§ Your goal:
For the records below, give the number of lines that include the string "Body". Nothing else belongs in the answer.

§ Material for the task:
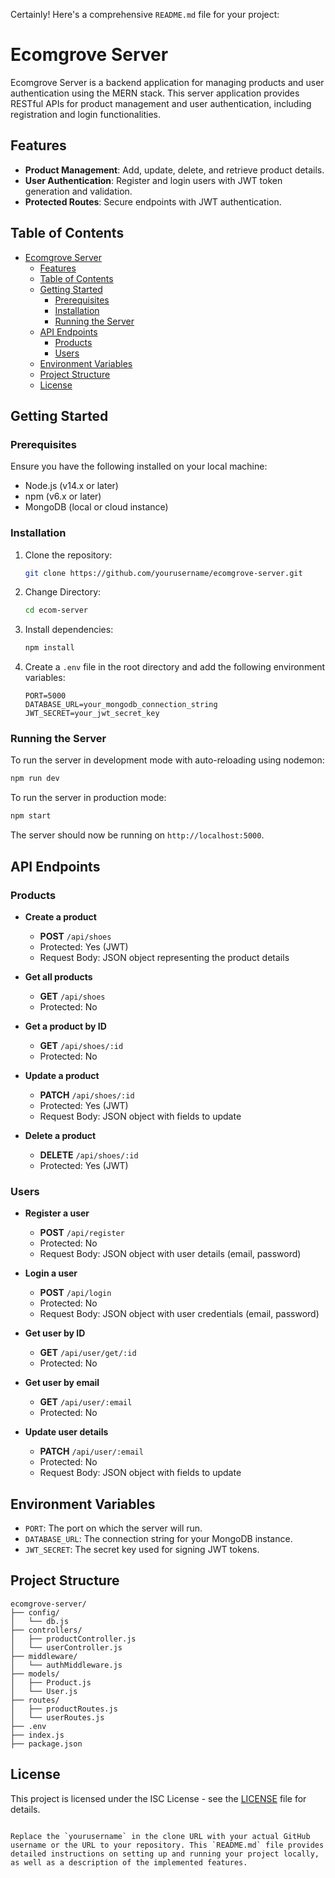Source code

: Certainly! Here's a comprehensive `README.md` file for your project:

# Ecomgrove Server

Ecomgrove Server is a backend application for managing products and user authentication using the MERN stack. This server application provides RESTful APIs for product management and user authentication, including registration and login functionalities.

## Features

- **Product Management**: Add, update, delete, and retrieve product details.
- **User Authentication**: Register and login users with JWT token generation and validation.
- **Protected Routes**: Secure endpoints with JWT authentication.

## Table of Contents

- [Ecomgrove Server](#ecomgrove-server)
  - [Features](#features)
  - [Table of Contents](#table-of-contents)
  - [Getting Started](#getting-started)
    - [Prerequisites](#prerequisites)
    - [Installation](#installation)
    - [Running the Server](#running-the-server)
  - [API Endpoints](#api-endpoints)
    - [Products](#products)
    - [Users](#users)
  - [Environment Variables](#environment-variables)
  - [Project Structure](#project-structure)
  - [License](#license)

## Getting Started

### Prerequisites

Ensure you have the following installed on your local machine:

- Node.js (v14.x or later)
- npm (v6.x or later)
- MongoDB (local or cloud instance)

### Installation

1. Clone the repository:

   ```bash
   git clone https://github.com/yourusername/ecomgrove-server.git
   ```

2. Change Directory:

   ```bash
   cd ecom-server
   ```

3. Install dependencies:

   ```bash
   npm install
   ```

4. Create a `.env` file in the root directory and add the following environment variables:

   ```
   PORT=5000
   DATABASE_URL=your_mongodb_connection_string
   JWT_SECRET=your_jwt_secret_key
   ```

### Running the Server

To run the server in development mode with auto-reloading using nodemon:

```bash
npm run dev
```

To run the server in production mode:

```bash
npm start
```

The server should now be running on `http://localhost:5000`.

## API Endpoints

### Products

- **Create a product**

  - **POST** `/api/shoes`
  - Protected: Yes (JWT)
  - Request Body: JSON object representing the product details

- **Get all products**

  - **GET** `/api/shoes`
  - Protected: No

- **Get a product by ID**

  - **GET** `/api/shoes/:id`
  - Protected: No

- **Update a product**

  - **PATCH** `/api/shoes/:id`
  - Protected: Yes (JWT)
  - Request Body: JSON object with fields to update

- **Delete a product**
  - **DELETE** `/api/shoes/:id`
  - Protected: Yes (JWT)

### Users

- **Register a user**

  - **POST** `/api/register`
  - Protected: No
  - Request Body: JSON object with user details (email, password)

- **Login a user**

  - **POST** `/api/login`
  - Protected: No
  - Request Body: JSON object with user credentials (email, password)

- **Get user by ID**

  - **GET** `/api/user/get/:id`
  - Protected: No

- **Get user by email**

  - **GET** `/api/user/:email`
  - Protected: No

- **Update user details**
  - **PATCH** `/api/user/:email`
  - Protected: No
  - Request Body: JSON object with fields to update

## Environment Variables

- `PORT`: The port on which the server will run.
- `DATABASE_URL`: The connection string for your MongoDB instance.
- `JWT_SECRET`: The secret key used for signing JWT tokens.

## Project Structure

```
ecomgrove-server/
├── config/
│   └── db.js
├── controllers/
│   ├── productController.js
│   └── userController.js
├── middleware/
│   └── authMiddleware.js
├── models/
│   ├── Product.js
│   └── User.js
├── routes/
│   ├── productRoutes.js
│   └── userRoutes.js
├── .env
├── index.js
├── package.json
```

## License

This project is licensed under the ISC License - see the [LICENSE](LICENSE) file for details.

```

Replace the `yourusername` in the clone URL with your actual GitHub username or the URL to your repository. This `README.md` file provides detailed instructions on setting up and running your project locally, as well as a description of the implemented features.
```

```

```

§ Exercise output:
5